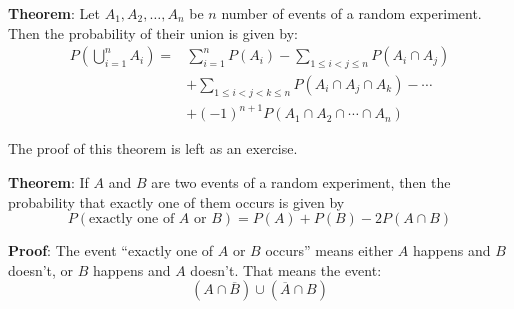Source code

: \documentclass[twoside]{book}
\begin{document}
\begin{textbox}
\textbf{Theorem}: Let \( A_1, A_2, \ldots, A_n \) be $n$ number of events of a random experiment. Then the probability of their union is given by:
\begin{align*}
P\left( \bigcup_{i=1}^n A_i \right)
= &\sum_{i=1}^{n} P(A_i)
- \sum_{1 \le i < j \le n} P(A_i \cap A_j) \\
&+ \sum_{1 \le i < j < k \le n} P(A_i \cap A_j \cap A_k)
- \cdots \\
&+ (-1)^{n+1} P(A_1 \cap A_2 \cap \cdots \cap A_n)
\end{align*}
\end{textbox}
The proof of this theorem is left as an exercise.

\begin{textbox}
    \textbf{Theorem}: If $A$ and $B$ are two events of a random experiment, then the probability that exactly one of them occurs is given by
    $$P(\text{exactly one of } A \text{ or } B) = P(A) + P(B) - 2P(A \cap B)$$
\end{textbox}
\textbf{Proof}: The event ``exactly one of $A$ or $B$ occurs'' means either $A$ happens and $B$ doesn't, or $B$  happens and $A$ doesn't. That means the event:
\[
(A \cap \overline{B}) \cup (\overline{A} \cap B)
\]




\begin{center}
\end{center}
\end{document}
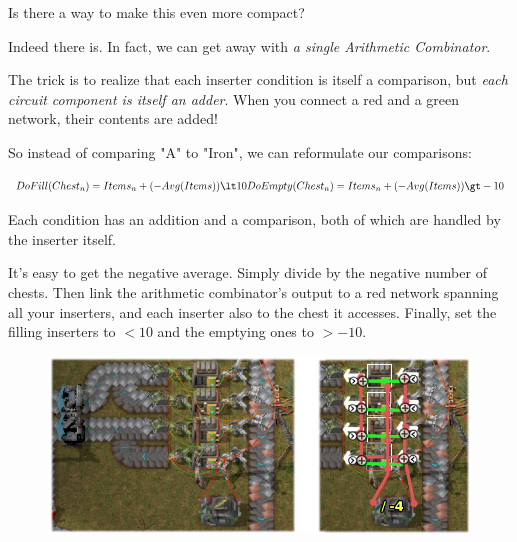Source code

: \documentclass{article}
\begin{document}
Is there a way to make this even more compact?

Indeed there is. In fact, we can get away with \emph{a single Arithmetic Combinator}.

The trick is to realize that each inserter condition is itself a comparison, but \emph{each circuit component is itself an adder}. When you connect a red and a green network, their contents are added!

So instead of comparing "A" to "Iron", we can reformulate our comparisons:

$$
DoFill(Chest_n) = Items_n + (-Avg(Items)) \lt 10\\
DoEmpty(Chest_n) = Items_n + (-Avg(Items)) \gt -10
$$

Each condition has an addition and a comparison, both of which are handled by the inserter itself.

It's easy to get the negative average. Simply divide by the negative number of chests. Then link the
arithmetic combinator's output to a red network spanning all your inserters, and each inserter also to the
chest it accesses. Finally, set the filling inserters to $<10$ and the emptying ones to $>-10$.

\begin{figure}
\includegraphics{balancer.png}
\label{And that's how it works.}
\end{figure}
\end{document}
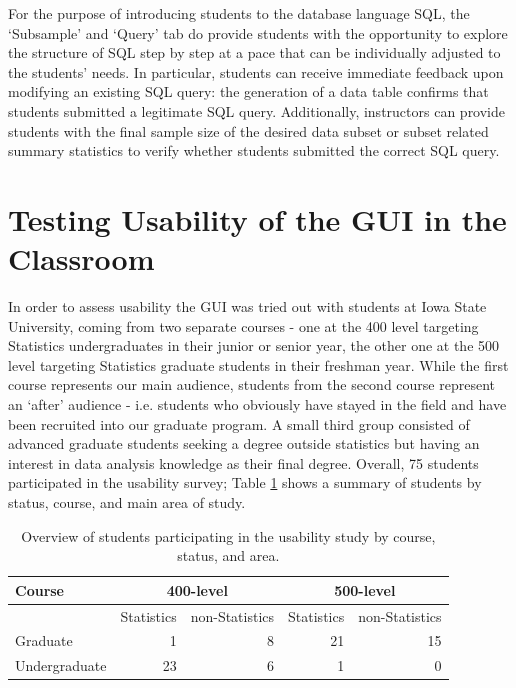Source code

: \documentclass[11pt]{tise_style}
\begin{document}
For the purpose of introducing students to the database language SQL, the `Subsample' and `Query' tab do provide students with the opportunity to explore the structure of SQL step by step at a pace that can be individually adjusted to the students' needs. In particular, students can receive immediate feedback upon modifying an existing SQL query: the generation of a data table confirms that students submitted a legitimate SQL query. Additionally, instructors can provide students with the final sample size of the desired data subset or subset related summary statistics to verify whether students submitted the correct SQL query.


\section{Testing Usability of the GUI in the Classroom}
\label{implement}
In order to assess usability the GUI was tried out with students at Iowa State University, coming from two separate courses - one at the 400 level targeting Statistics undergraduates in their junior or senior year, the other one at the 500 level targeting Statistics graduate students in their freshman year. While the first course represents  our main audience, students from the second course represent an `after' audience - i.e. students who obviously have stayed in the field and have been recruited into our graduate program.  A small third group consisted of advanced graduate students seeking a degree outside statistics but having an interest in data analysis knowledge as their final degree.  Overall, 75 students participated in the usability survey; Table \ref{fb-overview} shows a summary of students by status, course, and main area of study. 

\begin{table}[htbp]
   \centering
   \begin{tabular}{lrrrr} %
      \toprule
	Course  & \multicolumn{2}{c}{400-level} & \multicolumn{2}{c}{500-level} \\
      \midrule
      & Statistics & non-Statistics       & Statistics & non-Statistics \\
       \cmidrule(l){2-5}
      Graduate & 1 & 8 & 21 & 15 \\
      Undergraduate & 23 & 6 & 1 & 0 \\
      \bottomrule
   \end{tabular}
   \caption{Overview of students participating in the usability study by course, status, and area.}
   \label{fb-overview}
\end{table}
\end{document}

▸ **Requirement**: Above are some entries. Restate word for word the lines from the one holding "or $B$ occurs''" through the one holding "Is there a way", but not the pictures.

▸ **Answer space**:
\textbf{Proof}: The event ``exactly one of $A$ or $B$ occurs'' means either $A$ happens and $B$ doesn't, or $B$  happens and $A$ doesn't. That means the event:
\[
(A \cap \overline{B}) \cup (\overline{A} \cap B)
\]




\begin{center}
\end{center}
\end{document}
Source code

: \documentclass{article}
\begin{document}
Is there a way to make this even more compact?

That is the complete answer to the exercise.